Stephen Harper said the Keystone XL pipeline was a no-brainer, and he arrogantly dismissed any and all criticisms of the flawed development model of a 1-million barrel per day, raw bitumen pipeline traversing the continent all the way to Port Arthur, Texas.
The no-brainer has become a migraine headache for our PM and it is now precisely his judgment and wisdom that must be evaluated after U.S. President Obama announced today that there will be no decision on XL until well into 2013.
If XL is not now dead, it is on long-term life support. Some estimates have put delays beyond the end of this year to the $7-billion project at $1 million per day. Oil industry analysts point out that XL’s contracts require shipments to commence before the end of 2013.
The news out of Washington came just as new Alberta Premier Alison Redford and a small army of industry lobbyists and politicians were buying airline tickets to join Harper’s man in Washington — Gary Doer — in a desperate attempt to reverse the tide after 12,000 protesters surrounded the White House last weekend.
They can all stay home now and reflect on yet another embarrassment for Canada, which has now been told by a foreign government that its economic development model is unacceptable. Yes, the Obama decision is ostensibly to study a new route around the Ogallala aquifer in Nebraska, but XL did not go down on that issue alone.
The U.S. decision takes Canada “back from the abyss,” as CEP President Dave Coles said today, and opens a window of opportunity for Canada to reconsider the development strategy for the bitumen sands. Without XL, some major new developments in the bitumen sands may now be reconsidered, which may well be very good news for the Alberta economy.
Expect to hear howls of anguish and outrage from some parts of the oil industry that will once again look for internal enemies and foreign scapegoats responsible for the curse of “shut-in-oil.” The reality is that the doubling of production in a decade is entirely unsustainable, and not even economically sound.
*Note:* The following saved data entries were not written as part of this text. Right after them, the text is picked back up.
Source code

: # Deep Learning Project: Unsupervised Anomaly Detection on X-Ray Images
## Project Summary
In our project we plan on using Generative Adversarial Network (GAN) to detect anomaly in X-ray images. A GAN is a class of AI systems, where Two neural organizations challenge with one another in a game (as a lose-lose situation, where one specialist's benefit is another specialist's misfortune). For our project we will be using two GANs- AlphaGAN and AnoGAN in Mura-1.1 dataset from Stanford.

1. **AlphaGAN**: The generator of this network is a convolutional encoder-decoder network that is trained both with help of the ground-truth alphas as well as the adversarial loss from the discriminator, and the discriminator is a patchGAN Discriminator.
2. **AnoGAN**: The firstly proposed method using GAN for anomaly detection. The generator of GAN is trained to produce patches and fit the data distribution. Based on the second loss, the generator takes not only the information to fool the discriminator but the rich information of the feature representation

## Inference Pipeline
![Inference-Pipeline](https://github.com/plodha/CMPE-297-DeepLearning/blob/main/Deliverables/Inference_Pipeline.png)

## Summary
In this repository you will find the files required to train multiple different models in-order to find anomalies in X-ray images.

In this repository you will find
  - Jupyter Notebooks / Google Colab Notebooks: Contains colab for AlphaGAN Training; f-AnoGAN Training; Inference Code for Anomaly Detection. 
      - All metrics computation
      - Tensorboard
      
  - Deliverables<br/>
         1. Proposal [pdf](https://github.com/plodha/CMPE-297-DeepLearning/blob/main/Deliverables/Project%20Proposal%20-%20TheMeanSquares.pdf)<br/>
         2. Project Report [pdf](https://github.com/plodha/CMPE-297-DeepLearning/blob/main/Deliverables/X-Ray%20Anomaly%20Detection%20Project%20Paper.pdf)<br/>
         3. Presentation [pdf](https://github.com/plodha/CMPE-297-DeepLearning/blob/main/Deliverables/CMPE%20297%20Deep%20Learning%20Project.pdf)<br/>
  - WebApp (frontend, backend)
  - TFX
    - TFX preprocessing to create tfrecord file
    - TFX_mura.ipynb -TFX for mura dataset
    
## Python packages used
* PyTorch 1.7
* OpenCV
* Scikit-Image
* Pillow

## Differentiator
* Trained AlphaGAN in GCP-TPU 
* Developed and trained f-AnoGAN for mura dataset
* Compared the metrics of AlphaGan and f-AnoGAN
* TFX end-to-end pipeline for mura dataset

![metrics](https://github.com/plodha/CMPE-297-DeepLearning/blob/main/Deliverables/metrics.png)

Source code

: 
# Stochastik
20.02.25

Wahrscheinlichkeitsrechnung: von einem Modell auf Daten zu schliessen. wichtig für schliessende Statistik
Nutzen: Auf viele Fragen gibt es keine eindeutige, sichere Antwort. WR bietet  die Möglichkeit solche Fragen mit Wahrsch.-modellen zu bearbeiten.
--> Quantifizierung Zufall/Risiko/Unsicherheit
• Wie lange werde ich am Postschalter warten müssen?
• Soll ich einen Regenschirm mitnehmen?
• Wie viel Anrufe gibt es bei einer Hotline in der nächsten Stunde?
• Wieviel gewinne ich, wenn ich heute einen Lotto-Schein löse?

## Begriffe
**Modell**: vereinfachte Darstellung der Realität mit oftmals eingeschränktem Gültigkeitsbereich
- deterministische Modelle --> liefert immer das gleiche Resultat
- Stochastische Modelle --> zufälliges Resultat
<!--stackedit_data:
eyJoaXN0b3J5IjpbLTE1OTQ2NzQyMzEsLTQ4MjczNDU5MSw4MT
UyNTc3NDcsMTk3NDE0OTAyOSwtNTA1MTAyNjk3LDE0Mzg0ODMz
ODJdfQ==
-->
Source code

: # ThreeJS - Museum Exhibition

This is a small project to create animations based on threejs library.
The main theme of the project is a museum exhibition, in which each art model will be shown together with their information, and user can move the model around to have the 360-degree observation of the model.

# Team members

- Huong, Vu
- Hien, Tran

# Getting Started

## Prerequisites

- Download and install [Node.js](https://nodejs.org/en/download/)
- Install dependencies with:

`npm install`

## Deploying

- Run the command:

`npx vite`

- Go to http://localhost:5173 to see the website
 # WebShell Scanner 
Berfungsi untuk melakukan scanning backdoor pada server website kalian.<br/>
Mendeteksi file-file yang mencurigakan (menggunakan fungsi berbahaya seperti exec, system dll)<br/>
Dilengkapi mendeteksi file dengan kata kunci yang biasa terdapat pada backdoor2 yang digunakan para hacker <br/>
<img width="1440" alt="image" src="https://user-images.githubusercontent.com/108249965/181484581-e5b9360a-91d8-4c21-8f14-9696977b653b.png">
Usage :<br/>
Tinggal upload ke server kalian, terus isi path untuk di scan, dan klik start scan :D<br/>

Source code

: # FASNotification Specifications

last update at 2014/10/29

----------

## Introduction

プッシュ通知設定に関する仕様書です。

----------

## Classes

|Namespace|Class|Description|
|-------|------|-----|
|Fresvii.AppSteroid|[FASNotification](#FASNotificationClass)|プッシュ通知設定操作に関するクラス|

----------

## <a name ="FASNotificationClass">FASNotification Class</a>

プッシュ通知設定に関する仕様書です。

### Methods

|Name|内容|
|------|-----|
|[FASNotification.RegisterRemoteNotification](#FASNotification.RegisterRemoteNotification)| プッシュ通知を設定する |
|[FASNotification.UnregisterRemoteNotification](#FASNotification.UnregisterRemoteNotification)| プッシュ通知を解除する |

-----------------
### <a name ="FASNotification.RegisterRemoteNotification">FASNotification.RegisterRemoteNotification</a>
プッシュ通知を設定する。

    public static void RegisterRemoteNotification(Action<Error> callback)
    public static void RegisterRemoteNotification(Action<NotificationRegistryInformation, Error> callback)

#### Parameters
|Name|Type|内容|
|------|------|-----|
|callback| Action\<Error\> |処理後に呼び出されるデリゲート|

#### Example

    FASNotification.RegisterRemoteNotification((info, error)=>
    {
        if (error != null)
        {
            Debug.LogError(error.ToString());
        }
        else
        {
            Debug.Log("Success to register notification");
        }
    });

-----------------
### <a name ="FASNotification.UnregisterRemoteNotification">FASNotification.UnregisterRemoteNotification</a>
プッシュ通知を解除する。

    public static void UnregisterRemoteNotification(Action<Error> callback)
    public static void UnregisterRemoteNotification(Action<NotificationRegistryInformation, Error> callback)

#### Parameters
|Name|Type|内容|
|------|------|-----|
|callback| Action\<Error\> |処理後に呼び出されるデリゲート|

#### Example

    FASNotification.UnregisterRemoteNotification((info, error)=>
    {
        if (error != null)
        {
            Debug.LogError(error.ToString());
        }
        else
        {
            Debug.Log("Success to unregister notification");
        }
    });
A slower pace of development combined with value-added processing in Alberta will not only provide better long-term economic results, but may also be the only way to avoid a market meltdown.
Here is the no-brainer that Stephen Harper should have figured out. If your product is seen as a global environmental nightmare, and if your failure to demonstrate that it is produced in a sustainable framework creates nothing but controversy for your only major customer, having some oil left in the ground is the least of your problems.